The 13 dancers, dressed in Norma Kamali's convertible ensembles (black and white striped jumpsuits over layers of red), emerged out of Jennifer Tipton's extraordinary, fathomless space - the stage is filled with fog and floodlights throughout the dance. The group is divided in two. The six in sneakers seem bouncy, athletic, and, by the end, almost punch-drunk from the energy they've expended; and the other half, led by four women in red pointe shoes, engage in fast balletic partner work. Two women from each camp serve as muses or leaders, introducing sections and sometimes appearing for contrast among their opposites.

But this isn't your ordinary dance about modern dance tours encountering ballet. Tharp has done that one at least twice before. Instead, it seems, she's using the contrasting movement styles and capabilities to distinguish two kinds of roles, as conventional ballet distinguishes between soloists and corps. Egalitarian to the bone, Tharp refuses to say any of her dancers are more skillful than others, but this way she can create the variety that's often lacking in contemporary pure-dance ensemble works. Though at least half her dancers are new to the company, by the end of the evening I was learning their names, because she makes so many different ways for us to see them.

``In the Upper Room'' is carefully crafted and constantly interesting in form. Maintaining a formal, presentational relationship to the audience, the dancers slip into asymmetrical vs. symmetrical arrangements in space, overlappings, and regroupings of the two cadres, as well as surprising entrances and exits, and bits of patterns keep reappearing like familiar landmarks. I begin to think of the dance as a speeded-up Balanchine-type ballet.

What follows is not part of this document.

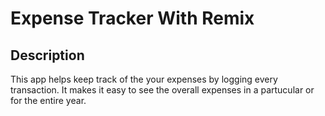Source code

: # Expense Tracker With Remix

## Description

This app helps keep track of the your expenses by logging every transaction.
It makes it easy to see the overall expenses in a partucular or for the entire year.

Or possibly ``speeding-up'' is a better description. The piece starts at a moderate pace, with Shelley Washington and guest-dancer Christine Uchida leading a shifting group that keeps an easy, steady bopping rhythm in the background, while Ellen Troy and Stephanie Foster on pointes are partnered by William Whitener and Richard Colton downstage. As the dance goes on, through unromantic pas de deux sections and playful but feisty contests, the pace seems to get faster and the music louder. The partnering of the sneaker-group gets rougher and more dangerous; that of the pointe-group gets faster and less poised. Suddenly, briefly, you see the same ostinato background against the same two-coupled foreground with which the piece began, except the costumes have mutated into a different look and the whole thing is now going at twice the original speed.

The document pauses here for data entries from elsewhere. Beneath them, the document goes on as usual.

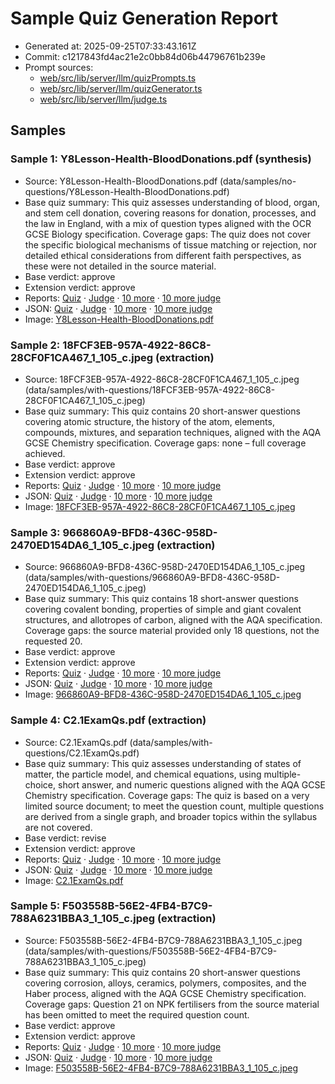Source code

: # Sample Quiz Generation Report

- Generated at: 2025-09-25T07:33:43.161Z
- Commit: c1217843fd4ac21e2c0bb84d06b44796761b239e
- Prompt sources:
  - [web/src/lib/server/llm/quizPrompts.ts](https://github.com/spark-ai/spark/blob/c1217843fd4ac21e2c0bb84d06b44796761b239e/web/src/lib/server/llm/quizPrompts.ts)
  - [web/src/lib/server/llm/quizGenerator.ts](https://github.com/spark-ai/spark/blob/c1217843fd4ac21e2c0bb84d06b44796761b239e/web/src/lib/server/llm/quizGenerator.ts)
  - [web/src/lib/server/llm/judge.ts](https://github.com/spark-ai/spark/blob/c1217843fd4ac21e2c0bb84d06b44796761b239e/web/src/lib/server/llm/judge.ts)

## Samples

### Sample 1: Y8Lesson-Health-BloodDonations.pdf (synthesis)

- Source: Y8Lesson-Health-BloodDonations.pdf (data/samples/no-questions/Y8Lesson-Health-BloodDonations.pdf)
- Base quiz summary: This quiz assesses understanding of blood, organ, and stem cell donation, covering reasons for donation, processes, and the law in England, with a mix of question types aligned with the OCR GCSE Biology specification. Coverage gaps: The quiz does not cover the specific biological mechanisms of tissue matching or rejection, nor detailed ethical considerations from different faith perspectives, as these were not detailed in the source material.
- Base verdict: approve
- Extension verdict: approve
- Reports: [Quiz](sample-quizzes/no-questions-y8lesson-health-blooddonations/quiz.md) · [Judge](sample-quizzes/no-questions-y8lesson-health-blooddonations/quiz-judgement.md) · [10 more](sample-quizzes/no-questions-y8lesson-health-blooddonations/quiz-extension.md) · [10 more judge](sample-quizzes/no-questions-y8lesson-health-blooddonations/quiz-extension-judgement.md)
- JSON: [Quiz](../../web/static/admin/sample-quizzes/no-questions-y8lesson-health-blooddonations/quiz.json) · [Judge](../../web/static/admin/sample-quizzes/no-questions-y8lesson-health-blooddonations/quiz-judgement.json) · [10 more](../../web/static/admin/sample-quizzes/no-questions-y8lesson-health-blooddonations/quiz-extension.json) · [10 more judge](../../web/static/admin/sample-quizzes/no-questions-y8lesson-health-blooddonations/quiz-extension-judgement.json)
- Image: [Y8Lesson-Health-BloodDonations.pdf](https://github.com/spark-ai/spark/blob/c1217843fd4ac21e2c0bb84d06b44796761b239e/data/samples/no-questions/Y8Lesson-Health-BloodDonations.pdf)

### Sample 2: 18FCF3EB-957A-4922-86C8-28CF0F1CA467_1_105_c.jpeg (extraction)

- Source: 18FCF3EB-957A-4922-86C8-28CF0F1CA467_1_105_c.jpeg (data/samples/with-questions/18FCF3EB-957A-4922-86C8-28CF0F1CA467_1_105_c.jpeg)
- Base quiz summary: This quiz contains 20 short-answer questions covering atomic structure, the history of the atom, elements, compounds, mixtures, and separation techniques, aligned with the AQA GCSE Chemistry specification. Coverage gaps: none – full coverage achieved.
- Base verdict: approve
- Extension verdict: approve
- Reports: [Quiz](sample-quizzes/with-questions-18fcf3eb-957a-4922-86c8-28cf0f1ca467-1-105-c/quiz.md) · [Judge](sample-quizzes/with-questions-18fcf3eb-957a-4922-86c8-28cf0f1ca467-1-105-c/quiz-judgement.md) · [10 more](sample-quizzes/with-questions-18fcf3eb-957a-4922-86c8-28cf0f1ca467-1-105-c/quiz-extension.md) · [10 more judge](sample-quizzes/with-questions-18fcf3eb-957a-4922-86c8-28cf0f1ca467-1-105-c/quiz-extension-judgement.md)
- JSON: [Quiz](../../web/static/admin/sample-quizzes/with-questions-18fcf3eb-957a-4922-86c8-28cf0f1ca467-1-105-c/quiz.json) · [Judge](../../web/static/admin/sample-quizzes/with-questions-18fcf3eb-957a-4922-86c8-28cf0f1ca467-1-105-c/quiz-judgement.json) · [10 more](../../web/static/admin/sample-quizzes/with-questions-18fcf3eb-957a-4922-86c8-28cf0f1ca467-1-105-c/quiz-extension.json) · [10 more judge](../../web/static/admin/sample-quizzes/with-questions-18fcf3eb-957a-4922-86c8-28cf0f1ca467-1-105-c/quiz-extension-judgement.json)
- Image: [18FCF3EB-957A-4922-86C8-28CF0F1CA467_1_105_c.jpeg](https://github.com/spark-ai/spark/blob/c1217843fd4ac21e2c0bb84d06b44796761b239e/data/samples/with-questions/18FCF3EB-957A-4922-86C8-28CF0F1CA467_1_105_c.jpeg)

### Sample 3: 966860A9-BFD8-436C-958D-2470ED154DA6_1_105_c.jpeg (extraction)

- Source: 966860A9-BFD8-436C-958D-2470ED154DA6_1_105_c.jpeg (data/samples/with-questions/966860A9-BFD8-436C-958D-2470ED154DA6_1_105_c.jpeg)
- Base quiz summary: This quiz contains 18 short-answer questions covering covalent bonding, properties of simple and giant covalent structures, and allotropes of carbon, aligned with the AQA specification. Coverage gaps: the source material provided only 18 questions, not the requested 20.
- Base verdict: approve
- Extension verdict: approve
- Reports: [Quiz](sample-quizzes/with-questions-966860a9-bfd8-436c-958d-2470ed154da6-1-105-c/quiz.md) · [Judge](sample-quizzes/with-questions-966860a9-bfd8-436c-958d-2470ed154da6-1-105-c/quiz-judgement.md) · [10 more](sample-quizzes/with-questions-966860a9-bfd8-436c-958d-2470ed154da6-1-105-c/quiz-extension.md) · [10 more judge](sample-quizzes/with-questions-966860a9-bfd8-436c-958d-2470ed154da6-1-105-c/quiz-extension-judgement.md)
- JSON: [Quiz](../../web/static/admin/sample-quizzes/with-questions-966860a9-bfd8-436c-958d-2470ed154da6-1-105-c/quiz.json) · [Judge](../../web/static/admin/sample-quizzes/with-questions-966860a9-bfd8-436c-958d-2470ed154da6-1-105-c/quiz-judgement.json) · [10 more](../../web/static/admin/sample-quizzes/with-questions-966860a9-bfd8-436c-958d-2470ed154da6-1-105-c/quiz-extension.json) · [10 more judge](../../web/static/admin/sample-quizzes/with-questions-966860a9-bfd8-436c-958d-2470ed154da6-1-105-c/quiz-extension-judgement.json)
- Image: [966860A9-BFD8-436C-958D-2470ED154DA6_1_105_c.jpeg](https://github.com/spark-ai/spark/blob/c1217843fd4ac21e2c0bb84d06b44796761b239e/data/samples/with-questions/966860A9-BFD8-436C-958D-2470ED154DA6_1_105_c.jpeg)

### Sample 4: C2.1ExamQs.pdf (extraction)

- Source: C2.1ExamQs.pdf (data/samples/with-questions/C2.1ExamQs.pdf)
- Base quiz summary: This quiz assesses understanding of states of matter, the particle model, and chemical equations, using multiple-choice, short answer, and numeric questions aligned with the AQA GCSE Chemistry specification. Coverage gaps: The quiz is based on a very limited source document; to meet the question count, multiple questions are derived from a single graph, and broader topics within the syllabus are not covered.
- Base verdict: revise
- Extension verdict: approve
- Reports: [Quiz](sample-quizzes/with-questions-c2-1examqs/quiz.md) · [Judge](sample-quizzes/with-questions-c2-1examqs/quiz-judgement.md) · [10 more](sample-quizzes/with-questions-c2-1examqs/quiz-extension.md) · [10 more judge](sample-quizzes/with-questions-c2-1examqs/quiz-extension-judgement.md)
- JSON: [Quiz](../../web/static/admin/sample-quizzes/with-questions-c2-1examqs/quiz.json) · [Judge](../../web/static/admin/sample-quizzes/with-questions-c2-1examqs/quiz-judgement.json) · [10 more](../../web/static/admin/sample-quizzes/with-questions-c2-1examqs/quiz-extension.json) · [10 more judge](../../web/static/admin/sample-quizzes/with-questions-c2-1examqs/quiz-extension-judgement.json)
- Image: [C2.1ExamQs.pdf](https://github.com/spark-ai/spark/blob/c1217843fd4ac21e2c0bb84d06b44796761b239e/data/samples/with-questions/C2.1ExamQs.pdf)

### Sample 5: F503558B-56E2-4FB4-B7C9-788A6231BBA3_1_105_c.jpeg (extraction)

- Source: F503558B-56E2-4FB4-B7C9-788A6231BBA3_1_105_c.jpeg (data/samples/with-questions/F503558B-56E2-4FB4-B7C9-788A6231BBA3_1_105_c.jpeg)
- Base quiz summary: This quiz contains 20 short-answer questions covering corrosion, alloys, ceramics, polymers, composites, and the Haber process, aligned with the AQA GCSE Chemistry specification. Coverage gaps: Question 21 on NPK fertilisers from the source material has been omitted to meet the required question count.
- Base verdict: approve
- Extension verdict: approve
- Reports: [Quiz](sample-quizzes/with-questions-f503558b-56e2-4fb4-b7c9-788a6231bba3-1-105-c/quiz.md) · [Judge](sample-quizzes/with-questions-f503558b-56e2-4fb4-b7c9-788a6231bba3-1-105-c/quiz-judgement.md) · [10 more](sample-quizzes/with-questions-f503558b-56e2-4fb4-b7c9-788a6231bba3-1-105-c/quiz-extension.md) · [10 more judge](sample-quizzes/with-questions-f503558b-56e2-4fb4-b7c9-788a6231bba3-1-105-c/quiz-extension-judgement.md)
- JSON: [Quiz](../../web/static/admin/sample-quizzes/with-questions-f503558b-56e2-4fb4-b7c9-788a6231bba3-1-105-c/quiz.json) · [Judge](../../web/static/admin/sample-quizzes/with-questions-f503558b-56e2-4fb4-b7c9-788a6231bba3-1-105-c/quiz-judgement.json) · [10 more](../../web/static/admin/sample-quizzes/with-questions-f503558b-56e2-4fb4-b7c9-788a6231bba3-1-105-c/quiz-extension.json) · [10 more judge](../../web/static/admin/sample-quizzes/with-questions-f503558b-56e2-4fb4-b7c9-788a6231bba3-1-105-c/quiz-extension-judgement.json)
- Image: [F503558B-56E2-4FB4-B7C9-788A6231BBA3_1_105_c.jpeg](https://github.com/spark-ai/spark/blob/c1217843fd4ac21e2c0bb84d06b44796761b239e/data/samples/with-questions/F503558B-56E2-4FB4-B7C9-788A6231BBA3_1_105_c.jpeg)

From there on, the pace escalates even more. Glass's music, his familiar brand of extruded minimalism set this time for a symphony orchestra with electric keyboards, gets louder and more pressurized - it's played on tape for the dance. The dancers all appear for what looks like it's going to be a big windup, but true to her ingenious self, Tharp instead scatters them off into the fog. Just when I think I can't stand the volume of the score another second, Washington and Uchida are alone centerstage. Grabbing the air, they pull their fists down in a gesture of defiance and the curtain falls.

Thinking about it later - the adrenalin of Tharp's new dances always pervades my dreams - I saw the dance as being about the end of the world. Pushing the dancers to some unheard-of limits of dynamism and euphoria, Tharp is suggesting a high beyond which even she can't see. If I know her though, she will.

The company will be in Brooklyn through February, followed by a 12-week national tour.